**Assignment:**
Search the records for the string "apis" and copy every line in which it appears.

**Material for this task:**
• • • •
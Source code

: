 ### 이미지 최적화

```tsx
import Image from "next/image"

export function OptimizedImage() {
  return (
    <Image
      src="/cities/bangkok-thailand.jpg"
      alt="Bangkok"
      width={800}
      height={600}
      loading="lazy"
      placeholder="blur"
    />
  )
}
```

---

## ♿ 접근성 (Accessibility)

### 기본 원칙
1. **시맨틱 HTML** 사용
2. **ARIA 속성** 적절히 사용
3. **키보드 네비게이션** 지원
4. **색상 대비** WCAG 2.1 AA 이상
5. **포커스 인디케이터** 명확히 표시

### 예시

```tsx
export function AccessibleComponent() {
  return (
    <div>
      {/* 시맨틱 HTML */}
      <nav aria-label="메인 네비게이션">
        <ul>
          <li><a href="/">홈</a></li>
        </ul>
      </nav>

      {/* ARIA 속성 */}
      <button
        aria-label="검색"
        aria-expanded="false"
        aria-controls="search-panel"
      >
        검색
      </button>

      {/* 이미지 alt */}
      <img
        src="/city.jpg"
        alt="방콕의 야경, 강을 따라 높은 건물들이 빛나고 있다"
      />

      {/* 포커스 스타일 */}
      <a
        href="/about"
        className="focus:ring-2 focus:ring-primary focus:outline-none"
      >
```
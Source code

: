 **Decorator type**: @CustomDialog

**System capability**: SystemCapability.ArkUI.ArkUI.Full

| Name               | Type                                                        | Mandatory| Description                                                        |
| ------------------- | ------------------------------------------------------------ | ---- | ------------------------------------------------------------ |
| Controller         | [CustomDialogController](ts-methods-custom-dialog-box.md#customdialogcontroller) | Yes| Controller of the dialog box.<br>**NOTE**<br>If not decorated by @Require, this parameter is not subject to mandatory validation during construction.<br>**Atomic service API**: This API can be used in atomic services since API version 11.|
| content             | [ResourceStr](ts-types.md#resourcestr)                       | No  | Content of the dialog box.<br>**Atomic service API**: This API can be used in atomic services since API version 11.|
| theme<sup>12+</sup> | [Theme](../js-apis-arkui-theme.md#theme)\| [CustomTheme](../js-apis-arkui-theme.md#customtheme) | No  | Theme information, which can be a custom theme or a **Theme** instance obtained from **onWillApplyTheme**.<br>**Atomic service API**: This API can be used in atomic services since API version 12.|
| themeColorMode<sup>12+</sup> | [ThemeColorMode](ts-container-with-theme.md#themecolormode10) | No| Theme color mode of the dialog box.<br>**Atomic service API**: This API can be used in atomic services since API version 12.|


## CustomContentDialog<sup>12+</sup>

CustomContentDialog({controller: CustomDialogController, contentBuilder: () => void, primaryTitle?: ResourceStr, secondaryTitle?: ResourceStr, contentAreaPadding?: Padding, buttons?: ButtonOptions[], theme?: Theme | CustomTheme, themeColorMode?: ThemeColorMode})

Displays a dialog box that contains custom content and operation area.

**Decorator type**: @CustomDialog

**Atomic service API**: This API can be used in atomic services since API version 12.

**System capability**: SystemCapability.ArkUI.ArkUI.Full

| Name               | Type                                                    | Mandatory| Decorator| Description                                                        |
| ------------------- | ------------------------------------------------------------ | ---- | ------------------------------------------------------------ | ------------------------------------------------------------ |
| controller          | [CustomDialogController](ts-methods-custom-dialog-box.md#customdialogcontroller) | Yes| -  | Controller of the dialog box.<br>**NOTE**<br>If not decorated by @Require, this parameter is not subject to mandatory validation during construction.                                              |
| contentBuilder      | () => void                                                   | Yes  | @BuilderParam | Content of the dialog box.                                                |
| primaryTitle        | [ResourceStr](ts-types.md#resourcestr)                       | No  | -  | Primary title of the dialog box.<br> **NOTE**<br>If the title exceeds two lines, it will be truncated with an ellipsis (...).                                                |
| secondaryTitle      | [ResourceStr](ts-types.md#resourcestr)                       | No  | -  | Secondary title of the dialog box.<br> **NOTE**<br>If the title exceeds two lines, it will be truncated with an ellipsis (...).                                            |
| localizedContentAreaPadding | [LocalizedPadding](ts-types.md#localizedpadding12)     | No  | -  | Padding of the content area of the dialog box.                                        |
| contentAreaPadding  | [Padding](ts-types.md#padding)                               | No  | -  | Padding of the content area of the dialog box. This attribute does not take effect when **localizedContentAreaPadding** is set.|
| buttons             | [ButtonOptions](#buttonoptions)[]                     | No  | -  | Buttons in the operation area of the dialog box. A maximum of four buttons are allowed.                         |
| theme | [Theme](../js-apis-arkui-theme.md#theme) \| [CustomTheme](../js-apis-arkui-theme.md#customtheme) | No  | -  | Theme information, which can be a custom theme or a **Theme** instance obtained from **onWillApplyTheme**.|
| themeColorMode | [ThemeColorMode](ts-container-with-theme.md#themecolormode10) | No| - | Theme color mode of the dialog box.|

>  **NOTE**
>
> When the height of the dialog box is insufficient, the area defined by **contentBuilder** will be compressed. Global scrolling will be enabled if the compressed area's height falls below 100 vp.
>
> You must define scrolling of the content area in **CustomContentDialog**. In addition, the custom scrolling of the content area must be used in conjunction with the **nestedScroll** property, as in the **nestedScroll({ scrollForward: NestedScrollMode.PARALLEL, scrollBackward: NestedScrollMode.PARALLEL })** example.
• • • •
**Solution to this problem:**
| theme<sup>12+</sup> | [Theme](../js-apis-arkui-theme.md#theme)\| [CustomTheme](../js-apis-arkui-theme.md#customtheme) | No  | Theme information, which can be a custom theme or a **Theme** instance obtained from **onWillApplyTheme**.<br>**Atomic service API**: This API can be used in atomic services since API version 12.|
| theme | [Theme](../js-apis-arkui-theme.md#theme) \| [CustomTheme](../js-apis-arkui-theme.md#customtheme) | No  | -  | Theme information, which can be a custom theme or a **Theme** instance obtained from **onWillApplyTheme**.|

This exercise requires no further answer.